しかし教会の側が「○○円以上献金をしなさい。そうしないとあなたは救われない」と脅して献金を強要する…それは目的と結果をひっくり返すことであり、人の「信じる気持ち」を利用した詐欺まがいの行為である。
今日の聖書の箇所は「割礼と救い」「律法と信仰」に関する事柄である。割礼とはユダヤ人の宗教的な儀式で、ユダヤ人であることを示す「肉体のしるし」である。初代教会の宣教において、ひとつの大きな問題となったのが「割礼問題」であった。当時、ユダヤ人以外の異邦人の中にもイエス・キリストを信じる人が現れ始めていた。その人たちに「救いを得たければ、まず割礼を受けてユダヤ人と同じ状態になれ」と主張する人々(保守派)が現れたのだ。
もともとユダヤ人が割礼を受けたのは、神の救いに対する感謝の思いを表すためであった。しかし時間の経過と共に、異邦人に対して「割礼を受けなければ救われない」という考えが出てきた。目的と結果をひっくり返した受けとめ方である。これに対して「いや割礼は必要ない。異邦人は異邦人のままで救われる!」と主張したのが、初代教会最大の伝道者・パウロである。
ガラテヤ書は、保守派の圧力により動揺している人々に向けた、パウロからの叱咤激励の手紙である。「キリストは私たちに自由を得させてくれた。だから二度と奴隷の軛(割礼や律法の支配)につながれてはならない」と語るのである。
「私たちはキリストの十字架によって、何の条件付けもなく救われている!」それがパウロの主張である。私たちはただその救いを信じて受け入れるだけでいい…それが「信仰義認」である。
「キリストに結ばれていれば割礼の有無は問題なく、愛の実践を伴う信仰こそが大切だ」とパウロは語る。上辺だけ、形だけを整える信仰ではなく、愛の実践を伴う信仰こそ「まことの信仰」だということである。

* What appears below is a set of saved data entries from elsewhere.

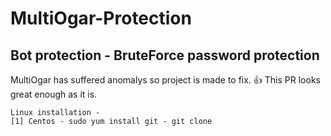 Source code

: # MultiOgar-Protection
## Bot protection - BruteForce password protection
MultiOgar has suffered anomalys so project is made to fix.
:+1: This PR looks great enough as it is.

```
Linux installation - 
[1] Centos - sudo yum install git - git clone 

```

ただし、ここでも順番を間違えないようにしたい。「愛の実践を伴う信仰を実現できたら救われる」そう受けとめたのでは元の木阿弥だ。愛の実践を伴う信仰は、救われるための「条件」ではない。神さまによって無条件に赦されている…そのことへの感謝の中から、愛の実践が「結果として」導かれてゆくのである。